# [Records for the task]
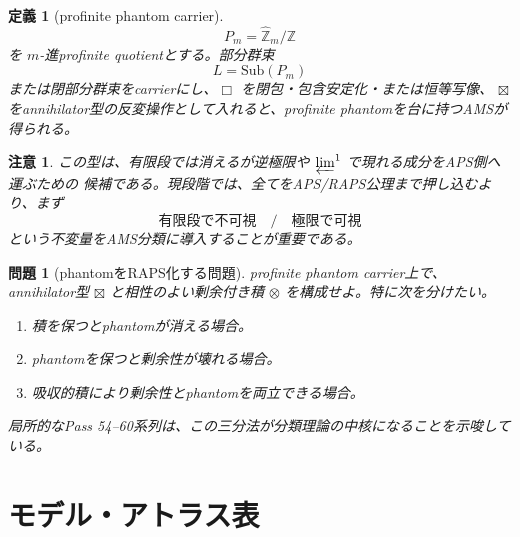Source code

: \documentclass[uplatex,dvipdfmx,a4paper,10pt]{jsarticle}
\newtheorem{definition}[theorem]{定義}
\newtheorem{remark}[theorem]{注意}
\newtheorem{problem}[theorem]{問題}
\newcommand{\bt}{\boxtimes}
\newcommand{\Z}{\mathbb Z}
\begin{document}
\begin{definition}[profinite phantom carrier]
\[
P_m=\widehat{\Z}_m/\Z
\]
を \(m\)-進profinite quotientとする。部分群束
\[
L=\mathrm{Sub}(P_m)
\]
または閉部分群束をcarrierにし、\(\Box\) を閉包・包含安定化・または恒等写像、
\(\bt\) をannihilator型の反変操作として入れると、profinite phantomを台に持つAMSが得られる。
\end{definition}

\begin{remark}
この型は、有限段では消えるが逆極限や \(\varprojlim^1\) で現れる成分をAPS側へ運ぶための
候補である。現段階では、全てをAPS/RAPS公理まで押し込むより、まず
\[
\text{有限段で不可視}\quad /\quad \text{極限で可視}
\]
という不変量をAMS分類に導入することが重要である。
\end{remark}

\begin{problem}[phantomをRAPS化する問題]
profinite phantom carrier上で、annihilator型 \(\bt\) と相性のよい剰余付き積
\(\otimes\) を構成せよ。特に次を分けたい。
\begin{enumerate}
  \item 積を保つとphantomが消える場合。
  \item phantomを保つと剰余性が壊れる場合。
  \item 吸収的積により剰余性とphantomを両立できる場合。
\end{enumerate}
局所的なPass 54--60系列は、この三分法が分類理論の中核になることを示唆している。
\end{problem}

\section{モデル・アトラス表}
\end{document}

# [What you need to do]
In the material above, tally every line with the string "definition" in it, then give that number alone.

# [Exercise output]
3